(Source data Opens)
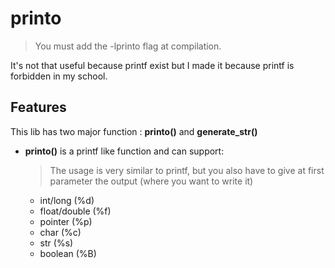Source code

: # printo

> You must add the -lprinto flag at compilation.

It's not that useful because printf exist but I made it because printf is forbidden in my school. 

## Features

This lib has two major function : **printo()** and  **generate_str()**

- **printo()** is a printf like function and can support:
  > The usage is very similar to printf, but you also have to give at first parameter the output (where you want to write it)
  - int/long (%d)
  - float/double (%f)
  - pointer (%p)
  - char (%c)
  - str (%s)
  - boolean (%B)
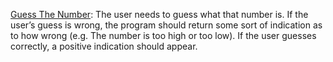 <a href="https://github.com/lcdlima/python_projects/blob/master/guess_the_number.py">Guess The Number</a>: The user needs to guess what that number is. If the user’s guess is wrong, the program should return some sort of indication as to how wrong (e.g. The number is too high or too low). If the user guesses correctly, a positive indication should appear.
(Source data Closes)
Copy the data character for character, but drop all pictures from the copy.

## [Output of the exercise]
Source code

: # printo

> You must add the -lprinto flag at compilation.

It's not that useful because printf exist but I made it because printf is forbidden in my school. 

## Features

This lib has two major function : **printo()** and  **generate_str()**

- **printo()** is a printf like function and can support:
  > The usage is very similar to printf, but you also have to give at first parameter the output (where you want to write it)
  - int/long (%d)
  - float/double (%f)
  - pointer (%p)
  - char (%c)
  - str (%s)
  - boolean (%B)
 <a href="https://github.com/lcdlima/python_projects/blob/master/guess_the_number.py">Guess The Number</a>: The user needs to guess what that number is. If the user’s guess is wrong, the program should return some sort of indication as to how wrong (e.g. The number is too high or too low). If the user guesses correctly, a positive indication should appear.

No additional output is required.